Zu dem Beispiel, es gibt bei IDV für die einzelnen Attribute jeweils "Schlüssel", die nach Ausprobieren so gehen:

-Titel: "TIT2"
-Jahr: "TYER"
-Lied: "APIC" (unverständliches Gebrabbel)
-Kommentar: "COMM"
-Album: "TALB"
-Albuminterpret: "TPE2"
-Mitwirkender Interpret: "TPE1"

Ich brauche für meine Bedürfnis eigentlich nur Titel, Albuminterpret und Mitw. Interpret. Das auslesen funktioniert in meinem Quellcode auch alles suppi und ich konnte schon Titel, etc. als String speichern, damit alles zu Editierung der Datei bereitsteht.
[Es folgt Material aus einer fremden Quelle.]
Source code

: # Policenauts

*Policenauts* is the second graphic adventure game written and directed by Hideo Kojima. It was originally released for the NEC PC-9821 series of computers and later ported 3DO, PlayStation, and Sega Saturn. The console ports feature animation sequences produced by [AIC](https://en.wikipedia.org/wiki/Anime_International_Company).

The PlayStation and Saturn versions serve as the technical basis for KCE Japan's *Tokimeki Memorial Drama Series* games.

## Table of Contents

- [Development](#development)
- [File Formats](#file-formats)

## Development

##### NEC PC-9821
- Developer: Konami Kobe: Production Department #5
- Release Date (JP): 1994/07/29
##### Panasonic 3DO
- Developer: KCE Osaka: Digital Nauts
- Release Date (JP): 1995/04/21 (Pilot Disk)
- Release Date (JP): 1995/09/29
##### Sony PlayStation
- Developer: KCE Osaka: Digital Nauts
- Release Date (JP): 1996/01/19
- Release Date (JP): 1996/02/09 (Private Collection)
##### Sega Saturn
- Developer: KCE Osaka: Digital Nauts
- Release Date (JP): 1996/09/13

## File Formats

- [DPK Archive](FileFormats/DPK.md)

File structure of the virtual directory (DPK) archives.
Die Frage ist nun, nachdem ich per DataInputStream nur  auslesen kann, wie ich denn in diesem Buchstabensalat auch was schreiben kann? (DataOutputStram? Und wie?).

Meinetwegen lass ich mich auch zu einer leichteren Lösung bereit schlagen, solange es mir wie einem 1.Klässler erklärt wird )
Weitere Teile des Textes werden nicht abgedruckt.